Computer programmer and mountaineer

Vera Watson (1932 – October 17, 1978) was an American computer programmer, mountaineer and rock climber who made the first woman's solo climb of Aconcagua, the highest mountain in the Americas. She also made several first ascents in the Kenai Mountains in Alaska. She was a member of the successful first all-women team to climb Annapurna, but was killed along with her climbing partner Alison Chadwick-Onyszkiewicz while preparing to attempt the unclimbed central summit of the mountain.

== Biography ==
Watson was born in Dalian, China into a Russian family. The city had long had a Russian influence as the former Russian Dalian. She lived in China until the 1950s, when her parents relocated to Brazil. She later emigrated to England and then the United States. Her background helped her become adept at languages. Watson would later be hired at IBM in Yorktown, New York when IBM research was looking for someone with Russian language skills.

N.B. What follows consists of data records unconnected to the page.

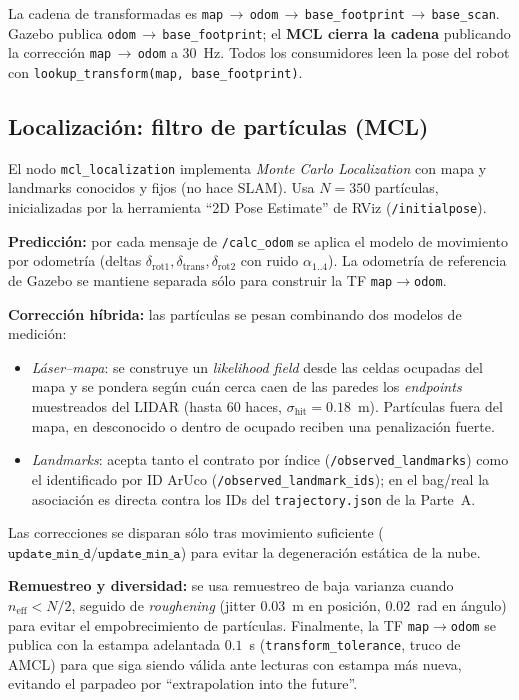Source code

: La cadena de transformadas es \texttt{map}\,$\to$\,\allowbreak\texttt{odom}\,$\to$\,\allowbreak\texttt{base\_footprint}\,$\to$\,\allowbreak\texttt{base\_scan}. Gazebo publica \texttt{odom}\,$\to$\,\texttt{base\_footprint}; el \textbf{MCL cierra la cadena} publicando la corrección \texttt{map}\,$\to$\,\texttt{odom} a 30~Hz. Todos los consumidores leen la pose del robot con \texttt{lookup\_transform(map, base\_footprint)}.

\subsection{Localización: filtro de partículas (MCL)}
El nodo \texttt{mcl\_localization} implementa \emph{Monte Carlo Localization} \cite{amcl} con mapa y landmarks conocidos y fijos (no hace SLAM). Usa $N=350$ partículas, inicializadas por la herramienta ``2D Pose Estimate'' de RViz (\texttt{/initialpose}).

\textbf{Predicción:} por cada mensaje de \texttt{/calc\_odom} se aplica el modelo de movimiento por odometría (deltas $\delta_{\text{rot1}},\delta_{\text{trans}},\delta_{\text{rot2}}$ con ruido $\alpha_{1..4}$). La odometría de referencia de Gazebo se mantiene separada sólo para construir la TF \texttt{map$\to$odom}.

\textbf{Corrección híbrida:} las partículas se pesan combinando dos modelos de medición:
\begin{itemize}
\item \emph{Láser--mapa}: se construye un \emph{likelihood field} desde las celdas ocupadas del mapa y se pondera según cuán cerca caen de las paredes los \emph{endpoints} muestreados del LIDAR (hasta 60 haces, $\sigma_{\text{hit}}=0.18$~m). Partículas fuera del mapa, en desconocido o dentro de ocupado reciben una penalización fuerte.
\item \emph{Landmarks}: acepta tanto el contrato por índice (\texttt{/observed\_landmarks}) como el identificado por ID ArUco (\texttt{/observed\_landmark\_ids}); en el bag/real la asociación es directa contra los IDs del \texttt{trajectory.json} de la Parte~A.
\end{itemize}
Las correcciones se disparan sólo tras movimiento suficiente ($\texttt{update\_min\_d}/\texttt{update\_min\_a}$) para evitar la degeneración estática de la nube.

\textbf{Remuestreo y diversidad:} se usa remuestreo de baja varianza cuando $n_{\text{eff}}<N/2$, seguido de \emph{roughening} (jitter $0.03$~m en posición, $0.02$~rad en ángulo) para evitar el empobrecimiento de partículas. Finalmente, la TF \texttt{map$\to$odom} se publica con la estampa adelantada $0.1$~s (\texttt{transform\_tolerance}, truco de AMCL) para que siga siendo válida ante lecturas con estampa más nueva, evitando el parpadeo por ``extrapolation into the future''.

In her thirties, Watson began mountain and rock climbing. First she climbed close to home, in the Shawangunk Ridge and on Mount Washington.

Watson later moved from Yorktown to work at IBM Research in San Jose, California in 1973. She was initially active in machine translation, before moving into database management system design. She worked on System R, which was the first implementation of SQL, a standardized database query language which has since become a dominant standard. Watson was married to John McCarthy, a pioneer in the discipline of artificial intelligence and creator of the Lisp programming language.

After moving to the western United States, Watson continued climbing and mountaineering on bigger peaks and soon started expedition climbing. In 1974, she took leave without pay from IBM to make the first woman's solo attempt on Aconcagua. That year she would also climb Mount Robson and make some first ascents in the Kenai Range.

=== Annapurna climb ===
In 1978, Watson joined the American Women's Himalayan Expedition to climb Annapurna alongside her IBM colleague Irene Beardsley. At the time, the first women's expedition made headlines. Watson shared, "Once we've done it, I think other women will take more initiative to get into mixed teams and become more aggressive about organizing their own expeditions".

On October 17, 1978 while roped to climbing partner Alison Chadwick-Onyszkiewicz, the pair slipped near Camp V and fell to their deaths. Watson was 46 years old. At the time of her death, her husband made a statement, “She was a woman with a taste for achievement, and I encouraged her to make this ascent.”